## WHAT NEEDS TO BE DONE
Your answer must be a single number: the count of lines in the entries below that hold "Thoughts".

## MATERIAL FOR THIS EXERCISE
[Start of section]
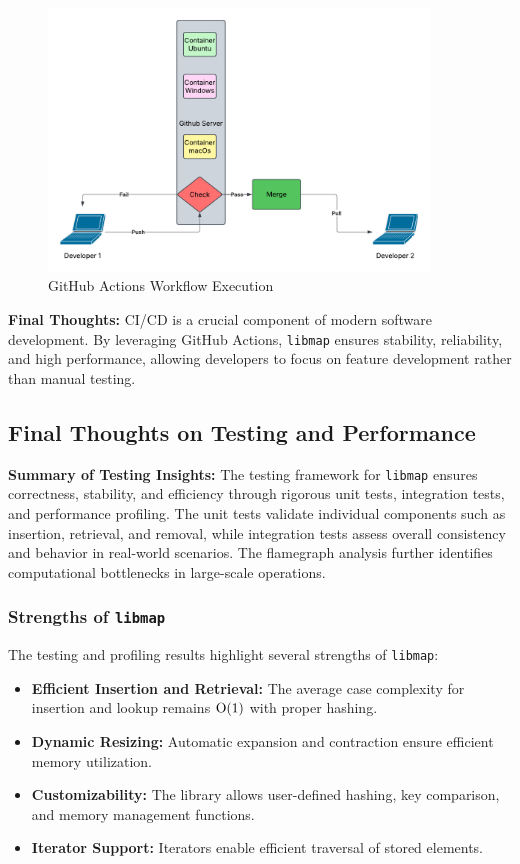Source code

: \documentclass[titlepage]{article}
\begin{document}
\begin{figure}[H]
    \centering
    \includegraphics[width=0.9\textwidth]{github_actions.pdf}
    \caption{GitHub Actions Workflow Execution}
    \label{fig:github_actions}
\end{figure}



\textbf{Final Thoughts:}  
CI/CD is a crucial component of modern software development. By leveraging GitHub Actions, \texttt{libmap} ensures stability, reliability, and high performance, allowing developers to focus on feature development rather than manual testing.





\subsection{Final Thoughts on Testing and Performance}

\textbf{Summary of Testing Insights:}
The testing framework for \texttt{libmap} ensures correctness, stability, and efficiency through rigorous unit tests, integration tests, and performance profiling. The unit tests validate individual components such as insertion, retrieval, and removal, while integration tests assess overall consistency and behavior in real-world scenarios. The flamegraph analysis further identifies computational bottlenecks in large-scale operations.

\subsubsection{Strengths of \texttt{libmap}}
The testing and profiling results highlight several strengths of \texttt{libmap}:
\begin{itemize}
    \item \textbf{Efficient Insertion and Retrieval:} The average case complexity for insertion and lookup remains \( $O(1)$ \) with proper hashing.
    \item \textbf{Dynamic Resizing:} Automatic expansion and contraction ensure efficient memory utilization.
    \item \textbf{Customizability:} The library allows user-defined hashing, key comparison, and memory management functions.
    \item \textbf{Iterator Support:} Iterators enable efficient traversal of stored elements.
\end{itemize}
\end{document}
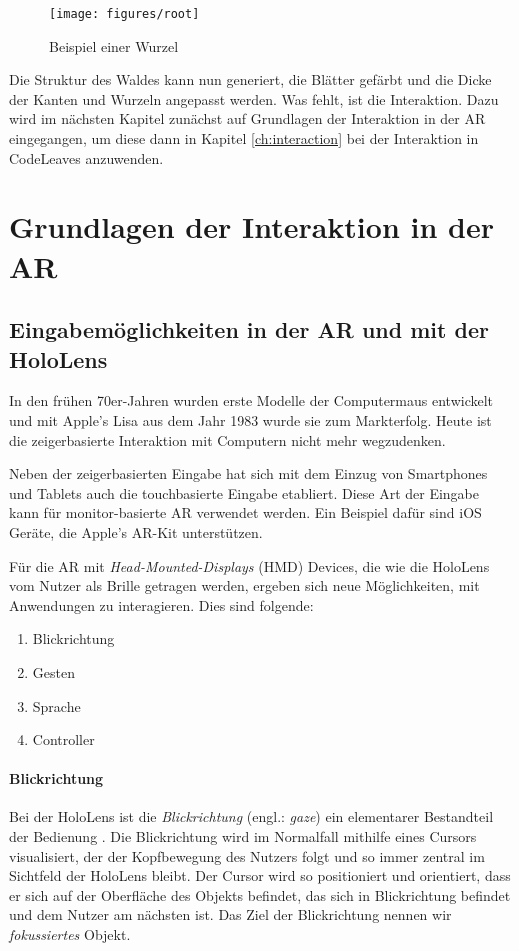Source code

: \begin{figure}[htb]
  \texttt{[image: figures/root]}
  \caption{Beispiel einer Wurzel}
  \label{fig:root}
\end{figure}

Die Struktur des Waldes kann nun generiert, die Blätter gefärbt und die Dicke der Kanten und Wurzeln angepasst werden. Was fehlt, ist die Interaktion. Dazu wird im nächsten Kapitel zunächst auf Grundlagen der Interaktion in der AR eingegangen, um diese dann in Kapitel \ref{ch:interaction} bei der Interaktion in CodeLeaves anzuwenden.

\chapter{Grundlagen der Interaktion in der AR}
\label{ch:interaction-ar}

\section{Eingabemöglichkeiten in der AR und mit der HoloLens}
\label{sec:interaction-hololens}

In den frühen 70er-Jahren wurden erste Modelle der Computermaus entwickelt und mit Apple's Lisa aus dem Jahr 1983 wurde sie zum Markterfolg. Heute ist die zeigerbasierte Interaktion mit Computern nicht mehr wegzudenken.

Neben der zeigerbasierten Eingabe hat sich mit dem Einzug von Smartphones und Tablets auch die touchbasierte Eingabe etabliert. Diese Art der Eingabe kann für monitor-basierte AR verwendet werden. Ein Beispiel dafür sind iOS Geräte, die Apple's AR-Kit unterstützen.

Für die AR mit \textit{Head-Mounted-Displays} (HMD) Devices, die wie die HoloLens vom Nutzer als Brille getragen werden, ergeben sich neue Möglichkeiten, mit Anwendungen zu interagieren. Dies sind folgende:

\begin{enumerate}
  \item Blickrichtung
  \item Gesten
  \item Sprache
  \item Controller
\end{enumerate}

\subsubsection*{Blickrichtung}
Bei der HoloLens ist die \textit{Blickrichtung} (engl.: \textit{gaze}) ein elementarer Bestandteil der Bedienung \cite{windows2017interaction}. Die Blickrichtung wird im Normalfall mithilfe eines Cursors visualisiert, der der Kopfbewegung des Nutzers folgt und so immer zentral im Sichtfeld der HoloLens bleibt. Der Cursor wird so positioniert und orientiert, dass er sich auf der Oberfläche des Objekts befindet, das sich in Blickrichtung befindet und dem Nutzer am nächsten ist. Das Ziel der Blickrichtung nennen wir \textit{fokussiertes} Objekt.

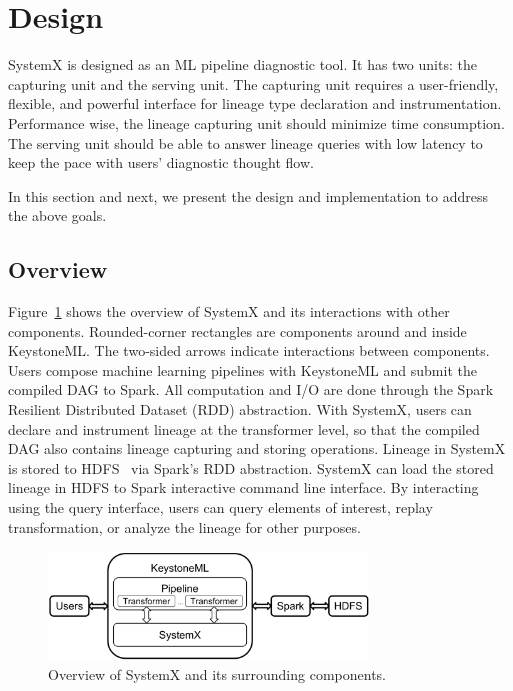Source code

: \documentclass{sig-alternate}
\begin{document}
\section{Design}
\label{sec:Design}
SystemX is designed as an ML pipeline diagnostic tool. 
It has two units: the capturing unit and the serving unit.
The capturing unit requires a user-friendly, flexible, and powerful interface for lineage type declaration and instrumentation.
Performance wise, the lineage capturing unit should minimize time consumption.
The serving unit should be able to answer lineage queries with low latency to keep the pace with users' diagnostic thought flow.

In this section and next, we present the design and implementation to address the above goals.

\subsection{Overview}
Figure~\ref{fig:architecture} shows the overview of SystemX and its interactions with other components. 
Rounded-corner rectangles are components around and inside KeystoneML. 
The two-sided arrows indicate interactions between components.
Users compose machine learning pipelines with KeystoneML and submit the compiled DAG to Spark.
All computation and I/O are done through the Spark Resilient Distributed Dataset (RDD) abstraction.
With SystemX, users can declare and instrument lineage at the transformer level, 
so that the compiled DAG also contains lineage capturing and storing operations.
Lineage in SystemX is stored to HDFS~\cite{shvachko10} via Spark's RDD abstraction.
SystemX can load the stored lineage in HDFS to Spark interactive command line interface.
By interacting using the query interface, users can query elements of interest, replay transformation, or analyze
the lineage for other purposes.

\begin{figure}[h]
\begin{center}
    \includegraphics[width=85mm]{pictures/architecture}
\caption {Overview of SystemX and its surrounding components.
    \label{fig:architecture}
}
\end{center}
\end{figure}
\end{document}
[End of section]
## ANSWER TO THE EXERCISE
2